I have a 500GB WD harddisk, which has two partitions...as I used it for downloading thru torrents via segate dockstar. On one partition Debian (Linux) is installed, the other partitions is used for storage and backup.
Now the problem is that the transfer rate from HDD to PC becomes very low some times it drops to Kb/Sec for large files >1GB. Where as the transfer rate from PC to HDD is fine. I have tried using different USB cables...but the issue still persists.  What could be the issue? Does my HDD require RMA?

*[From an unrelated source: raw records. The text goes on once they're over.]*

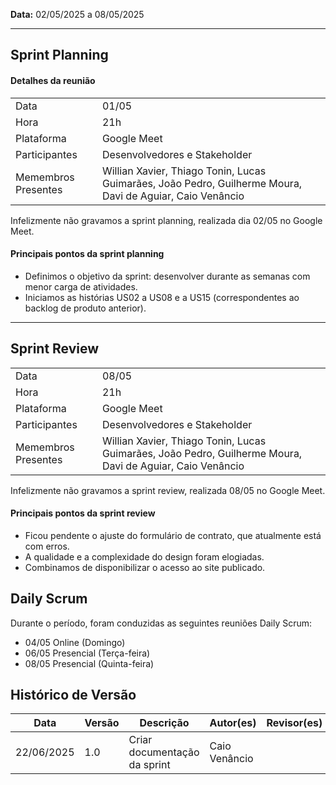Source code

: **Data:** 02/05/2025 a 08/05/2025

---
## Sprint Planning

#### Detalhes da reunião
|                     |                                                                                                           |
|---------------------|-----------------------------------------------------------------------------------------------------------|
| Data                | 01/05                                                                                                     |
| Hora                | 21h                                                                                                       |
| Plataforma          | Google Meet                                                                                               |
| Participantes       | Desenvolvedores e Stakeholder                                                                             |
| Memembros Presentes | Willian Xavier, Thiago Tonin, Lucas Guimarães, João Pedro, Guilherme Moura, Davi de Aguiar, Caio Venâncio |

Infelizmente não gravamos a sprint planning, realizada dia 02/05 no Google Meet.

<!-- arquivo.txt: reunião 6 01-05 (sprint review & planning) -->
#### Principais pontos da sprint planning
- Definimos o objetivo da sprint: desenvolver durante as semanas com menor carga de atividades.
- Iniciamos as histórias US02 a US08 e a US15 (correspondentes ao backlog de produto anterior).

---
## Sprint Review

|                     |                                                                                                           |
|---------------------|-----------------------------------------------------------------------------------------------------------|
| Data                | 08/05                                                                                                     |
| Hora                | 21h                                                                                                       |
| Plataforma          | Google Meet                                                                                               |
| Participantes       | Desenvolvedores e Stakeholder                                                                             |
| Memembros Presentes | Willian Xavier, Thiago Tonin, Lucas Guimarães, João Pedro, Guilherme Moura, Davi de Aguiar, Caio Venâncio |

Infelizmente não gravamos a sprint review, realizada 08/05 no Google Meet.

<!--arquivo.txt: reunião 7.txt -->
#### Principais pontos da sprint review
- Ficou pendente o ajuste do formulário de contrato, que atualmente está com erros.
- A qualidade e a complexidade do design foram elogiadas.
- Combinamos de disponibilizar o acesso ao site publicado.

## Daily Scrum
Durante o período, foram conduzidas as seguintes reuniões Daily Scrum:<br>
- 04/05 Online (Domingo) <br>
- 06/05 Presencial (Terça-feira) <br>
- 08/05 Presencial (Quinta-feira) <br>


## Histórico de Versão

| Data       | Versão | Descrição                                                                 | Autor(es)         | Revisor(es)        |
|------------|--------|---------------------------------------------------------------------------|-------------------|--------------------|
| 22/06/2025 | 1.0    | Criar documentação da sprint                                              |  Caio Venâncio    |                    |
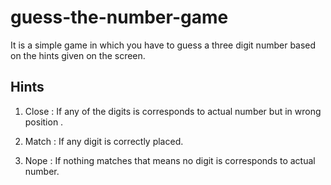 # guess-the-number-game

It is a simple game in which you have to guess a three digit number based on the hints given on the screen.

## Hints
1. Close : If any of the digits is corresponds to actual number but in wrong position .

2. Match : If any digit is correctly placed.

3. Nope : If nothing matches that means no digit is corresponds to actual number.

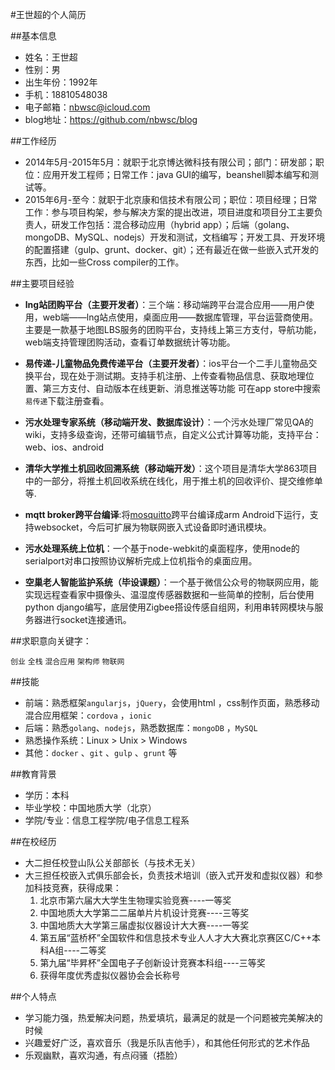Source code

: #王世超的个人简历

##基本信息

* 姓名：王世超
* 性别：男
* 出生年份：1992年
* 手机：18810548038
* 电子邮箱：nbwsc@icloud.com
* blog地址：https://github.com/nbwsc/blog


##工作经历

* 2014年5月-2015年5月：就职于北京博达微科技有限公司；部门：研发部；职位：应用开发工程师；日常工作：java GUI的编写，beanshell脚本编写和测试等。
* 2015年6月-至今：就职于北京康和信技术有限公司；职位：项目经理；日常工作：参与项目构架，参与解决方案的提出改进，项目进度和项目分工主要负责人，研发工作包括：混合移动应用（hybrid app）；后端（golang、mongoDB、MySQL、nodejs）开发和测试，文档编写；开发工具、开发环境的配置搭建（gulp、grunt、docker、git）；还有最近在做一些嵌入式开发的东西，比如一些Cross compiler的工作。

##主要项目经验

* **lng站团购平台（主要开发者）**：三个端：移动端跨平台混合应用——用户使用，web端——lng站点使用，桌面应用——数据库管理，平台运营商使用。
主要是一款基于地图LBS服务的团购平台，支持线上第三方支付，导航功能，web端支持管理团购活动，查看订单数据统计等功能。

* **易传递-儿童物品免费传递平台（主要开发者）**：ios平台一个二手儿童物品交换平台，现在处于测试期。支持手机注册、上传查看物品信息、获取地理位置、第三方支付、自动版本在线更新、消息推送等功能
可在app store中搜索`易传递`下载注册查看。

* **污水处理专家系统（移动端开发、数据库设计）**：一个污水处理厂常见QA的wiki，支持多级查询，还带可编辑节点，自定义公式计算等功能，支持平台：web、ios、android

* **清华大学推土机回收回溯系统（移动端开发）**：这个项目是清华大学863项目中的一部分，将推土机回收系统在线化，用于推土机的回收评价、提交维修单等.

* **mqtt broker跨平台编译**:将[mosquitto](http://mosquitto.org/)跨平台编译成arm Android下运行，支持websocket，今后可扩展为物联网嵌入式设备即时通讯模块。

* **污水处理系统上位机**：一个基于node-webkit的桌面程序，使用node的serialport对串口按照协议解析完成上位机指令的桌面应用。

* **空巢老人智能监护系统（毕设课题）**：一个基于微信公众号的物联网应用，能实现远程查看家中摄像头、温湿度传感器数据和一些简单的控制，后台使用python django编写，底层使用Zigbee搭设传感自组网，利用串转网模块与服务器进行socket连接通讯。

##求职意向关键字：

`创业` `全栈` `混合应用` `架构师` `物联网`

##技能

* 前端：熟悉框架`angularjs`，`jQuery`，会使用html ，css制作页面，熟悉移动混合应用框架：`cordova` ，`ionic` 
* 后端：熟悉`golang`、`nodejs`，熟悉数据库：`mongoDB` ，`MySQL` 
* 熟悉操作系统：Linux > Unix > Windows 
* 其他：`docker` 、`git` 、`gulp` 、`grunt` 等

##教育背景

* 学历：本科
* 毕业学校：中国地质大学（北京）
* 学院/专业：信息工程学院/电子信息工程系

##在校经历

* 大二担任校登山队公关部部长（与技术无关）
* 大三担任校嵌入式俱乐部会长，负责技术培训（嵌入式开发和虚拟仪器）和参加科技竞赛，获得成果：
	1. 北京市第六届⼤大学⽣生物理实验竞赛----一等奖 
	2. 中国地质⼤大学第⼆二届单⽚片机设计竞赛----三等奖 
	3. 中国地质⼤大学第三届虚拟仪器设计⼤大赛----一等奖 
	4. 第五届“蓝桥杯”全国软件和信息技术专业⼈人才⼤大赛北京赛区C/C++本科A组----二等奖 
	5. 第九届“毕昇杯”全国电⼦子创新设计竞赛本科组----三等奖
	6. 获得年度优秀虚拟仪器协会会长称号

##个人特点

* 学习能力强，热爱解决问题，热爱填坑，最满足的就是一个问题被完美解决的时候
* 兴趣爱好广泛，喜欢音乐（我是乐队吉他手），和其他任何形式的艺术作品
* 乐观幽默，喜欢沟通，有点闷骚（捂脸）
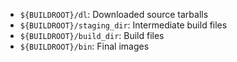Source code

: 


- `${BUILDROOT}/dl`: Downloaded source tarballs
- `${BUILDROOT}/staging_dir`: Intermediate build files
- `${BUILDROOT}/build_dir`: Build files
- `${BUILDROOT}/bin`: Final images

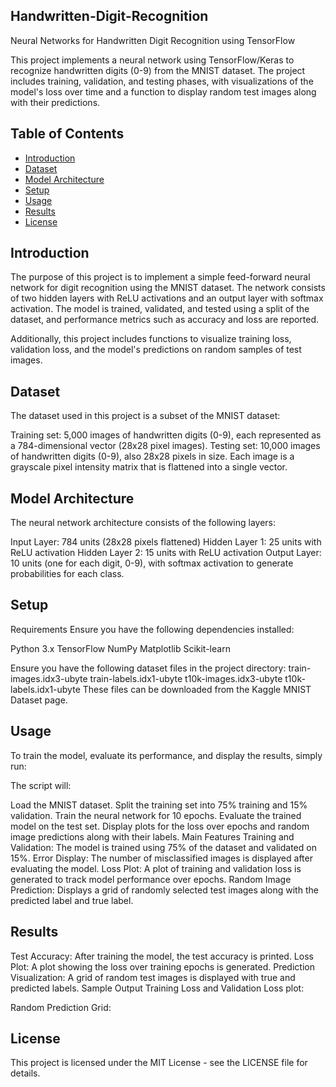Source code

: ## Handwritten-Digit-Recognition
Neural Networks for Handwritten Digit Recognition using TensorFlow

This project implements a neural network using TensorFlow/Keras to recognize handwritten digits (0-9) from the MNIST dataset. The project includes training, validation, and testing phases, with visualizations of the model's loss over time and a function to display random test images along with their predictions.

## Table of Contents
- [Introduction](#introduction)
- [Dataset](#dataset)
- [Model Architecture](#model-architecture)
- [Setup](#setup)
- [Usage](#usage)
- [Results](#results)
- [License](#license)

## Introduction
The purpose of this project is to implement a simple feed-forward neural network for digit recognition using the MNIST dataset. The network consists of two hidden layers with ReLU activations and an output layer with softmax activation. The model is trained, validated, and tested using a split of the dataset, and performance metrics such as accuracy and loss are reported.

Additionally, this project includes functions to visualize training loss, validation loss, and the model's predictions on random samples of test images.

## Dataset
The dataset used in this project is a subset of the MNIST dataset:

Training set: 5,000 images of handwritten digits (0-9), each represented as a 784-dimensional vector (28x28 pixel images).
Testing set: 10,000 images of handwritten digits (0-9), also 28x28 pixels in size.
Each image is a grayscale pixel intensity matrix that is flattened into a single vector.

## Model Architecture
The neural network architecture consists of the following layers:

Input Layer: 784 units (28x28 pixels flattened)
Hidden Layer 1: 25 units with ReLU activation
Hidden Layer 2: 15 units with ReLU activation
Output Layer: 10 units (one for each digit, 0-9), with softmax activation to generate probabilities for each class.
## Setup
Requirements
Ensure you have the following dependencies installed:

Python 3.x
TensorFlow
NumPy
Matplotlib
Scikit-learn

Ensure you have the following dataset files in the project directory:
train-images.idx3-ubyte
train-labels.idx1-ubyte
t10k-images.idx3-ubyte
t10k-labels.idx1-ubyte
These files can be downloaded from the Kaggle MNIST Dataset page.

## Usage
To train the model, evaluate its performance, and display the results, simply run:

The script will:

Load the MNIST dataset.
Split the training set into 75% training and 15% validation.
Train the neural network for 10 epochs.
Evaluate the trained model on the test set.
Display plots for the loss over epochs and random image predictions along with their labels.
Main Features
Training and Validation: The model is trained using 75% of the dataset and validated on 15%.
Error Display: The number of misclassified images is displayed after evaluating the model.
Loss Plot: A plot of training and validation loss is generated to track model performance over epochs.
Random Image Prediction: Displays a grid of randomly selected test images along with the predicted label and true label.

## Results
Test Accuracy: After training the model, the test accuracy is printed.
Loss Plot: A plot showing the loss over training epochs is generated.
Prediction Visualization: A grid of random test images is displayed with true and predicted labels.
Sample Output
Training Loss and Validation Loss plot:

Random Prediction Grid:

## License
This project is licensed under the MIT License - see the LICENSE file for details.
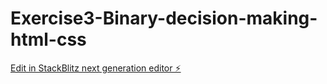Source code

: # Exercise3-Binary-decision-making-html-css

[Edit in StackBlitz next generation editor ⚡️](https://stackblitz.com/~/github.com/221978021-LE-Mokoena/Exercise3-Binary-decision-making-html-css)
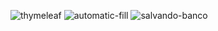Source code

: ![thymeleaf](https://github.com/user-attachments/assets/6e2b36da-71c5-4739-a47c-4d94938c7e1d)
![automatic-fill](https://github.com/user-attachments/assets/65eb7fae-e787-4cc8-9dd0-75e514c9da11)
![salvando-banco](https://github.com/user-attachments/assets/58cdee43-1e84-4c8c-b781-aad7bf3a941d)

Also, can some one tell me WD service centers in Delhi?

Thanks!


----------



## bhvm (Nov 27, 2013)

try good old check disk then run defragmenter.


----------



## rijinpk1 (Nov 27, 2013)

can you post screenshot of crystaldisk info software. i dont think the hdd is bad since it is fine on your pc.


----------



## saz (Nov 27, 2013)

Will post crystaldisk info screenshot once I reach home in the evening. I tried check disk and surface scan using EaseUS Partition master....but again the scan rate went too slow with estimate completion time going around 24hrs...i had to stop the surface scan


----------



## bhvm (Nov 28, 2013)

saz said:


> Will post crystaldisk info screenshot once I reach home in the evening. I tried check disk and surface scan using EaseUS Partition master....but again the scan rate went too slow with estimate completion time going around 24hrs...i had to stop the surface scan



it could be that HDD is actually bad. I had a laptop HDD exactly the same way. it just went unbearably slow but never threw errors or stopped. I replaced the same under warranty.


----------



## ramakanta (Nov 28, 2013)

MY WD hard disk getting Slow .. window 7 gave data recovery  warning ,, 




> Instructions For Fixing Hard Disk Errors:
> 
> We strongly recommend that you backup your computer to avoid potential data loss.
> 
> ...


----------



## bssunilreddy (Nov 28, 2013)

ramakanta said:


> MY WD hard disk getting Slow .. window 7 gave data recovery  warning ,,
> 
> 
> 
> ...



Too many de-fragmentations and formats also lead to problems in HDD's. Anyhow use CCleaner and if any problem arises even after that then RMA is the only option.


----------